**WHAT IS EXPECTED:**
Scan the records below for the word "velocity". Copy each line where it appears.

**DATASET RECORDS:**
↓↓↓

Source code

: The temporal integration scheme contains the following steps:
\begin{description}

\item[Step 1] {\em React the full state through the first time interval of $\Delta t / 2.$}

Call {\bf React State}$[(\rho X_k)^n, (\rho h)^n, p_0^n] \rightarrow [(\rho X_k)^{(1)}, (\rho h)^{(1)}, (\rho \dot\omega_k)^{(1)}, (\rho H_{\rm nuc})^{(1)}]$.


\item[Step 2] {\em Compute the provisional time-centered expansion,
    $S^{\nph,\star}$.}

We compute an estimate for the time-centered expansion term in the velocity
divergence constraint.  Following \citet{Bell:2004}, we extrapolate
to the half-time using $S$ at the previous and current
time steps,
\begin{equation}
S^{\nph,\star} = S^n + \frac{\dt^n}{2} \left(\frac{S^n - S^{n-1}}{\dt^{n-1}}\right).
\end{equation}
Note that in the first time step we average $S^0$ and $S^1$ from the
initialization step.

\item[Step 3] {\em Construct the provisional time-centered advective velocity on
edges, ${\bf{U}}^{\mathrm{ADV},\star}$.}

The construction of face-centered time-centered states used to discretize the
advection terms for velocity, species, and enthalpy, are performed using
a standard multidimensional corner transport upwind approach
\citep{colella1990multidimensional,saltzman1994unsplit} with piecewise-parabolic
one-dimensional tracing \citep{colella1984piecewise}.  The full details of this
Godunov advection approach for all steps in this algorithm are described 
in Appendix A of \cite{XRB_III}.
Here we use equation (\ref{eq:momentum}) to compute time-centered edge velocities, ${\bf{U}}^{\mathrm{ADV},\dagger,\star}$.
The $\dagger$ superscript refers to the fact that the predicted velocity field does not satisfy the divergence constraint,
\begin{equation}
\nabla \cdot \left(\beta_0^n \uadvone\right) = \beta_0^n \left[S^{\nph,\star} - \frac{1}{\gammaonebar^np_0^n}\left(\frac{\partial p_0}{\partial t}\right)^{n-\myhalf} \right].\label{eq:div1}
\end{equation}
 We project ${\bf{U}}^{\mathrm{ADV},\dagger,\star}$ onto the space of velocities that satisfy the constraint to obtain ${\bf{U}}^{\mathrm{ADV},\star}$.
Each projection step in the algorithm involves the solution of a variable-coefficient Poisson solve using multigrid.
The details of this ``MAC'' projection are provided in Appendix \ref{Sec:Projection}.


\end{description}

↑↑↑

**RESPONSE FOR THIS EXERCISE:**
We compute an estimate for the time-centered expansion term in the velocity
\item[Step 3] {\em Construct the provisional time-centered advective velocity on
advection terms for velocity, species, and enthalpy, are performed using
The $\dagger$ superscript refers to the fact that the predicted velocity field does not satisfy the divergence constraint,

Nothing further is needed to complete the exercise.